O que será de Ronaldinho? Celebrado no mundo inteiro, muito rico e já realizado “profissionalmente”, tem a opção de se aposentar ou então de encontrar alguma ambição que o leve a se cuidar para que seu talento possa ser decisivo. Perdeu a chance de entrar para a história do Flamengo e terminou saindo pela porta que não queria: a dos fundos.

E o que será do Flamengo sem Ronaldinho? Nos últimos 22 anos, desde que Zico se aposentou, clube e torcida estão buscando um ídolo-herói deste tamanho. Na década de 1990 apostaram em Sávio, que não “vingou” como sucessor de Zico, e também em Romário, que marcou mais de 200 gols, mas conquistou apenas um Estadual e uma Mercosul. Romário tem um lugar no coração da torcida, mas não foi o herói esperado. Talvez o maior herói do clube nos últimos 20 anos tenha sido Petkovic, pelo gol antológico de 2001, e por ter liderado, junto com Adriano, também idolatrado, a conquista do Brasileiro de 2009.

Os dirigentes do Flamengo, desta e de outras diretorias, têm o costume de dizer que o clube é “o maior do mundo”. Uma megalomania que não tem feito bem ao clube. Mais correto seria dizer que o Flamengo tem potencial para ser um dos maiores, devido a sua imensa torcida, que idolatra também jogadores que se entregam em campo, mesmo sem o talento de um Ronaldinho. O atual diretor de futebol, Zinho, fez parte da equipe liderada por Junior – outro grande ídolo/herói – na conquista do Brasileiro de 1992. Se tiver êxito em implantar o tão esperado profissionalismo, o Flamengo tem chances de voltar a ser a referência que foi na década de 1980.
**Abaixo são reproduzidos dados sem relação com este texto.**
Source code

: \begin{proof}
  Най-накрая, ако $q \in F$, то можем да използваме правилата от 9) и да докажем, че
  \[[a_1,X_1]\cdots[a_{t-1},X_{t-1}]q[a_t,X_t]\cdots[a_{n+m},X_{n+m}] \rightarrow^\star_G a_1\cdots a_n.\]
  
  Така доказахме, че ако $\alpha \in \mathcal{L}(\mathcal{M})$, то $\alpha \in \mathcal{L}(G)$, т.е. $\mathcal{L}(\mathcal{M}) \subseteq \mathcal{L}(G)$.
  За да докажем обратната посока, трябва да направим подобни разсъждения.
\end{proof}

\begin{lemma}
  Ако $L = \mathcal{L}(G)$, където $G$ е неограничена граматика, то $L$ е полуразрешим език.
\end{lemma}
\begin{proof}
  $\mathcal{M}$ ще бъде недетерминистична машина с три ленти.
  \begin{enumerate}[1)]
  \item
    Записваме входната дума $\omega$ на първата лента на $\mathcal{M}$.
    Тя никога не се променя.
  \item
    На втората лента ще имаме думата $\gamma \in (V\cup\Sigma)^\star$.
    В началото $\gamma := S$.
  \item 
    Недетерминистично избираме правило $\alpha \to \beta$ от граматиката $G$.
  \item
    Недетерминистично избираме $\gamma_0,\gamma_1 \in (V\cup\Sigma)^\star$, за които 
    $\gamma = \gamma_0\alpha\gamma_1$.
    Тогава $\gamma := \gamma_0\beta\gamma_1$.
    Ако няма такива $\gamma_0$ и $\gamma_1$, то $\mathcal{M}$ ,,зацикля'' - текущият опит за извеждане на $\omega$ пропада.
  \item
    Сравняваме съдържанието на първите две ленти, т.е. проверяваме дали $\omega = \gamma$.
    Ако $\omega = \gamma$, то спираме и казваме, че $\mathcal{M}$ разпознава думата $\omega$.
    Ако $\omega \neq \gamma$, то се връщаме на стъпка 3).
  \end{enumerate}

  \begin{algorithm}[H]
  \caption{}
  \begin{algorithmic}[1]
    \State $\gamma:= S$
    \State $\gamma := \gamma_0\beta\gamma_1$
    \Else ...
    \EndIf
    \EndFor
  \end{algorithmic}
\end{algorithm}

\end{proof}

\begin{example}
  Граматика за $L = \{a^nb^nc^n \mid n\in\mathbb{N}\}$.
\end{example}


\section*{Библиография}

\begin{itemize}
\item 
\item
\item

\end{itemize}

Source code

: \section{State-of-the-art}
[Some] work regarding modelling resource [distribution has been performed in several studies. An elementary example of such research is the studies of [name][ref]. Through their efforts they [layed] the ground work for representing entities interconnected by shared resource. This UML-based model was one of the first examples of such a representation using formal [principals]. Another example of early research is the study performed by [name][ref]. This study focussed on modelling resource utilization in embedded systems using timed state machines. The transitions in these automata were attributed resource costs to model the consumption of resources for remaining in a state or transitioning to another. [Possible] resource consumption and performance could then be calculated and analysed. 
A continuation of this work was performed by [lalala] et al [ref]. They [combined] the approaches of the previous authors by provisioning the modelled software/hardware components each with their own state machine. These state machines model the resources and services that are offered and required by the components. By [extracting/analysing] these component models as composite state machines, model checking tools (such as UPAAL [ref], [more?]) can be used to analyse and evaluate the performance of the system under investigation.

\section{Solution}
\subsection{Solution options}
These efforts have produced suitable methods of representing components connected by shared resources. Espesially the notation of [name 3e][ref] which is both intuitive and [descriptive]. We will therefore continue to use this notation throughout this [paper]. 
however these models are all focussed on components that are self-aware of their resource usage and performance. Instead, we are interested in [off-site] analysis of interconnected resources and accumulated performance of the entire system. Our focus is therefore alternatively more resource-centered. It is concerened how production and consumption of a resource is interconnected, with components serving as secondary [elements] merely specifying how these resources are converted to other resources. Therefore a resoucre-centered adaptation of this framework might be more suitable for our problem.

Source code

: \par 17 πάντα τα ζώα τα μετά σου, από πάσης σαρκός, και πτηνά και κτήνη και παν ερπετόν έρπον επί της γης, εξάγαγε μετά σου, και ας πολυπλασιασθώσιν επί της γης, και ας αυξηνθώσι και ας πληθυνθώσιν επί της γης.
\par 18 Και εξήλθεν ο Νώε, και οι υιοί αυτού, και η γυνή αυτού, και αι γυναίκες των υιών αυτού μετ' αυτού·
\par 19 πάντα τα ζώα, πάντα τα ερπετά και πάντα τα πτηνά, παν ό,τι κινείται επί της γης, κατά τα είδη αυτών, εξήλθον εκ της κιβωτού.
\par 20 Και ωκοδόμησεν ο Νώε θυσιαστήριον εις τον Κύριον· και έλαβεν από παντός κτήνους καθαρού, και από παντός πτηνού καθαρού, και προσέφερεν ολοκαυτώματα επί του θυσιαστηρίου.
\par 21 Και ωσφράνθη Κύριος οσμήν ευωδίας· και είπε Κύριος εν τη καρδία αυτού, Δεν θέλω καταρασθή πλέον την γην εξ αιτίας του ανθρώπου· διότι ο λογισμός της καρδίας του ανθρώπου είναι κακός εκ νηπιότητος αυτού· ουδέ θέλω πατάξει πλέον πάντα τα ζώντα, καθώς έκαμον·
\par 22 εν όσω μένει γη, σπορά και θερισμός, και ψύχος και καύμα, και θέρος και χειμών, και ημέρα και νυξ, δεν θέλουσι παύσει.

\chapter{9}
Matéria originalmente publicada em 06 de junho de 2012 no jornal O Globo

3 comentários em “Ronaldinho e o Flamengo

  1. Acho que a performance do ídolo passa por alguns protocolos que habilitarão a alcançar esse status de herói. O fato de ele nascer nas divisões de base ou de se revelar torcedor do clube, como é o caso do Vagner Love, faz com que exista maior afeição por parte da torcida e isso gera tolerância porque em tese o objetivo do jogador-torcedor é fazer o melhor pro time. Mas lógico, não basta só isso, tem também que ser craque e tem que ser ícone principal de uma conquista importante, que ainda não foi o caso do Love. Minha teoria é que se o Ronaldinho fosse pro Grêmio, onde ele tem fortes ligações afetivas, a tolerância poderia ser maior por parte da torcida e ele alcançaria mais facilmente o status de herói.

  2. Obrigado pelos comentários Carolina, muito pertinentes. Mas no universo esportivo as conquistas são fundamentais para o atleta ser considerado herói.